Daily Devotion for August 31, 2013
Our Father, who art in heaven, hallowed be thy name. Thy kingdom come; Thy will be done, on earth as it is in heaven. Give us this day our daily bread, and forgive us our trespasses, as we forgive those who trespass against us. And lead us not into temptation, but deliver us from evil.
For Thine is the kingdom, and the power, and the glory, forever and ever.
The Deep River Boys have a lot of fun with the story of the Hebrew children (from the first three chapters of Daniel). You might want to watch this full-screen (see today's "Tip").
Prayer of Thanks
Heavenly Father, I thank you for my life and everything you have bestowed upon me and upon all people, this day and every day.

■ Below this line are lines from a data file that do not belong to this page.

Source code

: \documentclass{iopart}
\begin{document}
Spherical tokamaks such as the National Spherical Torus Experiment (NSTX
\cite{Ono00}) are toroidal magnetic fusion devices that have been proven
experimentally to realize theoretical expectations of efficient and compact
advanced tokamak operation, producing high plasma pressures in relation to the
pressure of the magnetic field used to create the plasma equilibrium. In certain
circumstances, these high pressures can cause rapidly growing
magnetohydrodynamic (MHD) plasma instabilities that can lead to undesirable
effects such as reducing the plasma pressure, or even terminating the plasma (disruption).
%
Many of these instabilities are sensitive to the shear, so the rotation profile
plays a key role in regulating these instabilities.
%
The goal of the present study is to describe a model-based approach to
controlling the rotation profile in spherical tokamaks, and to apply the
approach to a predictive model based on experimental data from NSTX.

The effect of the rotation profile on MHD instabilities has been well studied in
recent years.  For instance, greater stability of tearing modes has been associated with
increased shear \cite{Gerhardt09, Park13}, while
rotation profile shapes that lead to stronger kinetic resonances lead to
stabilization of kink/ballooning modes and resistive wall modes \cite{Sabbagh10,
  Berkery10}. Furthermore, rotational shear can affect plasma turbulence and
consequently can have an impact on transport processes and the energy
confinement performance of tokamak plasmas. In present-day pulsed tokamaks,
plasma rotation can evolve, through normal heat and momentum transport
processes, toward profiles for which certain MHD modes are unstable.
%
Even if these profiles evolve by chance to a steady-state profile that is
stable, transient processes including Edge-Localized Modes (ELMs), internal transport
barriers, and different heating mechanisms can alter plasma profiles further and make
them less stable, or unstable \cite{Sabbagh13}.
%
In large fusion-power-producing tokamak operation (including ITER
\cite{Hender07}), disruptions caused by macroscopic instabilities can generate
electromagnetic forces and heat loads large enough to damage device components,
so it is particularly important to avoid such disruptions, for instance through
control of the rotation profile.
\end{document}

I thank you for the good and bad, the understanding of forgiveness, and your holy power, without which we would have nothing. I thank you this day for all your blessings, your gifts, your never ending love for us. Although we all are sinners, I ask you to forgive me every day for what I might have done wrong, that I might not have noticed. Even though we all come short of the glory of God, I thank you for the sacrifice of your only son Jesus Christ for all our sins. You and only you know us Father and you know if our hearts are true. So once again, I thank you with all my heart and soul. In the name of Christ I pray,
A Prayer of St. Basil the Great
I bless you, O God most high and Lord of mercies, who forever works great and mysterious deeds for me, glorious, wonderful, and numberless; who provides me with sleep as a rest from my infirmities and as a repose for my body tired by labor. I thank you that you have not destroyed me in my transgressions, but in your love toward mankind you have raised me up, as I lay in despair, that I may glorify your majesty.
I entreat your infinite goodness, enlighten the eyes of my understanding and raise up my mind from the heavy sleep of indolence; open my mouth and fill it with your praise, that I may unceasingly sing and confess you, who is God glorified in all and by all, the eternal Father, the only-begotten Son, and the all-holy and good and life-giving Spirit: now and ever, and unto ages of ages.
And finally, may the grace of Christ our Savior, and the Father's boundless love, with the Holy Spirit's favor, rest upon me, and all of us, from above. Thus may we abide in union, with each other and the Lord, and possess, in sweet communion, joys which earth cannot afford.
Think of the day ahead in terms of God with you, and visualize health, strength, guidance, purity, calm confidence, and victory as the gifts of His presence.
I firmly believe a great many prayers are not answered because we are not willing to forgive someone.
~ D.L. Moody
Matthew 6:12, 14-15 (KJV)
Sermon on the Mount - Lord’s Prayer 
[A]nd forgive us our debts, as we also have forgiven our debtors.
* * *
For if you forgive men their trespasses, your heavenly Father will also forgive you. But if you do not forgive men their trespasses, neither will your Father forgive your trespasses.
Notes on the Scripture
If you have ever been confused by the word “debt” in the Lord's Prayer, studying the Biblical concept of sin will clarify its usage. People misunderstand what sin is. Most think it is very bad conduct — doing something evil: stealing, adultery, selfishness, etc.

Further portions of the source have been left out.